* **Work order**
Please repeat the records below exactly, but only from the line that contains "The default command" onward, ending with the last line.

(Stored data entries)
- - - - - - -

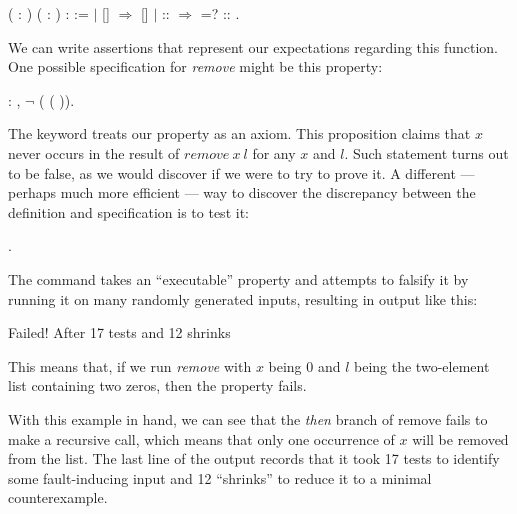 \begin{coqdoccode}
	\coqdocnoindent
	  ( : ) ( :  ) :   :=\coqdoceol
	\coqdocindent{1.00em}
	  \coqdoceol
	\coqdocindent{2.00em}
	\ensuremath{|} []   \ensuremath{\Rightarrow} []\coqdoceol
	\coqdocindent{2.00em}
	\ensuremath{|} :: \ensuremath{\Rightarrow}   =?      ::   \coqdoceol
	\coqdocindent{1.00em}
	.\coqdoceol
\end{coqdoccode}

We can write assertions that represent our expectations regarding this function. One possible specification for \emph{remove} might be this property:

\begin{coqdoccode}
	\coqdocnoindent
	  : \coqdockw{\ensuremath{\forall}}  ,  \ensuremath{\lnot} (  (  )).\coqdoceol
\end{coqdoccode}

The keyword  treats our property  as an axiom. This proposition claims that $ x $ never occurs in the result of $ \mathit{remove} \ x \ l $ for any $ x $ and $ l $. Such statement turns out to be false, as we would discover if we were to try to prove it. A different — perhaps much more efficient — way to discover the discrepancy between the definition and specification is to test it:

\begin{coqdoccode}
	\coqdocnoindent
	 .\coqdoceol
\end{coqdoccode}

The  command takes an ``executable'' property and attempts to falsify it by running it on many randomly generated inputs, resulting in output like this:

\begin{coqdoccode}
	 \coqdoceol
	\coqdocnoindent
	[0, 0] \coqdoceol
	\coqdocnoindent
	Failed! After 17 tests and 12 shrinks \coqdoceol
\end{coqdoccode}

This means that, if we run \emph{remove} with $ x $ being 0 and $ l $ being the two-element list containing two zeros, then the property  fails.

With this example in hand, we can see that the \emph{then} branch of remove fails to make a recursive call, which means that only one occurrence of $ x $ will be removed from the list. The last line of the output records that it took 17 tests to identify some fault-inducing input and 12 ``shrinks'' to reduce it to a minimal counterexample.

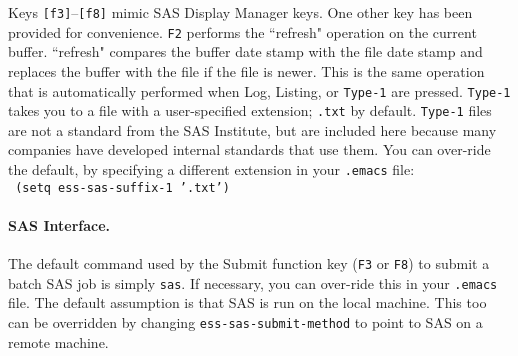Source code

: \documentclass{article}
\newcommand{\stexttt}[1]{{\small\texttt{#1}}}
\newcommand{\elcode}[1]{\\{\stexttt{\hspace*{2em} #1}}\\}
\newenvironment{Salltt}{\small\begin{alltt}}{\end{alltt}}
\begin{document}
Keys \stexttt{[f3]}--\stexttt{[f8]} mimic SAS Display Manager keys.
One other key has been provided for convenience.  \stexttt{F2}
performs the ``refresh" operation on the current buffer.  ``refresh"
compares the buffer date stamp with the file date stamp and replaces
the buffer with the file if the file is newer.  This is the same
operation that is automatically performed when Log, Listing, or
\stexttt{Type-1} are pressed.  \stexttt{Type-1} takes you to a file
with a user-specified extension; \stexttt{.txt} by default.
\stexttt{Type-1} files are not a standard from the SAS Institute, but
are included here because many companies have developed internal
standards that use them.  You can over-ride the default, by specifying
a different extension in your \stexttt{.emacs} file:
\elcode{(setq ess-sas-suffix-1 '.txt')}

\paragraph{SAS Interface.}
\label{sec:SAS:interface}

The default command used by the Submit function key (\stexttt{F3} or \stexttt{F8}) to
submit a batch SAS job is simply \stexttt{sas}.  If necessary, you can
over-ride this in your \stexttt{.emacs} file.
The default assumption is that SAS is run on the local machine.  This too
can be overridden by changing \stexttt{ess-sas-submit-method} to point to
SAS on a remote machine.

\end{document}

- - - - - - -

* **Answer for this exercise**
The default command used by the Submit function key (\stexttt{F3} or \stexttt{F8}) to
submit a batch SAS job is simply \stexttt{sas}.  If necessary, you can
over-ride this in your \stexttt{.emacs} file.
The default assumption is that SAS is run on the local machine.  This too
can be overridden by changing \stexttt{ess-sas-submit-method} to point to
SAS on a remote machine.

\end{document}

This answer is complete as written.